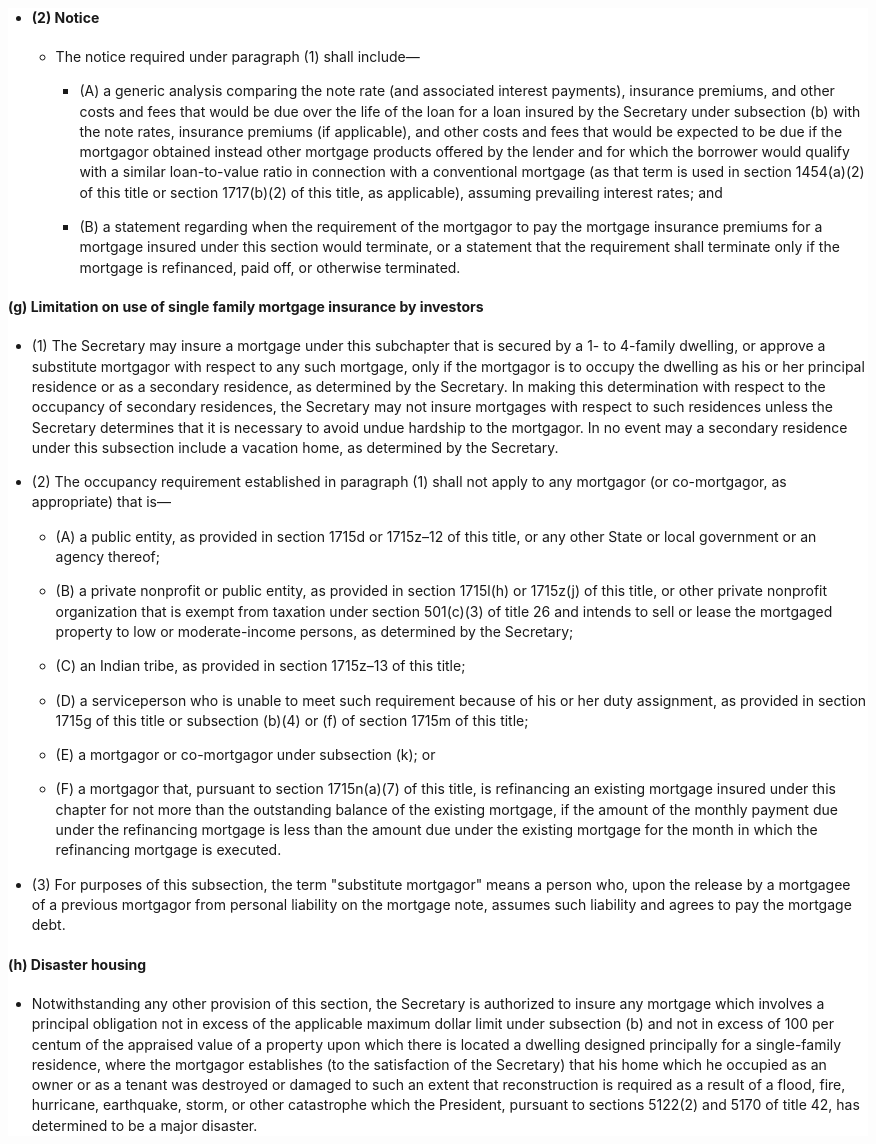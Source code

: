 * #### (2) Notice
  * The notice required under paragraph (1) shall include—

    * (A) a generic analysis comparing the note rate (and associated interest payments), insurance premiums, and other costs and fees that would be due over the life of the loan for a loan insured by the Secretary under subsection (b) with the note rates, insurance premiums (if applicable), and other costs and fees that would be expected to be due if the mortgagor obtained instead other mortgage products offered by the lender and for which the borrower would qualify with a similar loan-to-value ratio in connection with a conventional mortgage (as that term is used in section 1454(a)(2) of this title or section 1717(b)(2) of this title, as applicable), assuming prevailing interest rates; and

    * (B) a statement regarding when the requirement of the mortgagor to pay the mortgage insurance premiums for a mortgage insured under this section would terminate, or a statement that the requirement shall terminate only if the mortgage is refinanced, paid off, or otherwise terminated.

#### (g) Limitation on use of single family mortgage insurance by investors
* (1) The Secretary may insure a mortgage under this subchapter that is secured by a 1- to 4-family dwelling, or approve a substitute mortgagor with respect to any such mortgage, only if the mortgagor is to occupy the dwelling as his or her principal residence or as a secondary residence, as determined by the Secretary. In making this determination with respect to the occupancy of secondary residences, the Secretary may not insure mortgages with respect to such residences unless the Secretary determines that it is necessary to avoid undue hardship to the mortgagor. In no event may a secondary residence under this subsection include a vacation home, as determined by the Secretary.

* (2) The occupancy requirement established in paragraph (1) shall not apply to any mortgagor (or co-mortgagor, as appropriate) that is—

  * (A) a public entity, as provided in section 1715d or 1715z–12 of this title, or any other State or local government or an agency thereof;

  * (B) a private nonprofit or public entity, as provided in section 1715l(h) or 1715z(j) of this title, or other private nonprofit organization that is exempt from taxation under section 501(c)(3) of title 26 and intends to sell or lease the mortgaged property to low or moderate-income persons, as determined by the Secretary;

  * (C) an Indian tribe, as provided in section 1715z–13 of this title;

  * (D) a serviceperson who is unable to meet such requirement because of his or her duty assignment, as provided in section 1715g of this title or subsection (b)(4) or (f) of section 1715m of this title;

  * (E) a mortgagor or co-mortgagor under subsection (k); or

  * (F) a mortgagor that, pursuant to section 1715n(a)(7) of this title, is refinancing an existing mortgage insured under this chapter for not more than the outstanding balance of the existing mortgage, if the amount of the monthly payment due under the refinancing mortgage is less than the amount due under the existing mortgage for the month in which the refinancing mortgage is executed.


* (3) For purposes of this subsection, the term "substitute mortgagor" means a person who, upon the release by a mortgagee of a previous mortgagor from personal liability on the mortgage note, assumes such liability and agrees to pay the mortgage debt.

#### (h) Disaster housing
* Notwithstanding any other provision of this section, the Secretary is authorized to insure any mortgage which involves a principal obligation not in excess of the applicable maximum dollar limit under subsection (b) and not in excess of 100 per centum of the appraised value of a property upon which there is located a dwelling designed principally for a single-family residence, where the mortgagor establishes (to the satisfaction of the Secretary) that his home which he occupied as an owner or as a tenant was destroyed or damaged to such an extent that reconstruction is required as a result of a flood, fire, hurricane, earthquake, storm, or other catastrophe which the President, pursuant to sections 5122(2) and 5170 of title 42, has determined to be a major disaster.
++++++++++
Where pictures appear, drop them, and reproduce exactly only the lines running from the beginning of the data to the line that contains "(1) shall include—", inclusive.

#### TASK SOLUTION:
Source code

: * #### (2) Notice
  * The notice required under paragraph (1) shall include—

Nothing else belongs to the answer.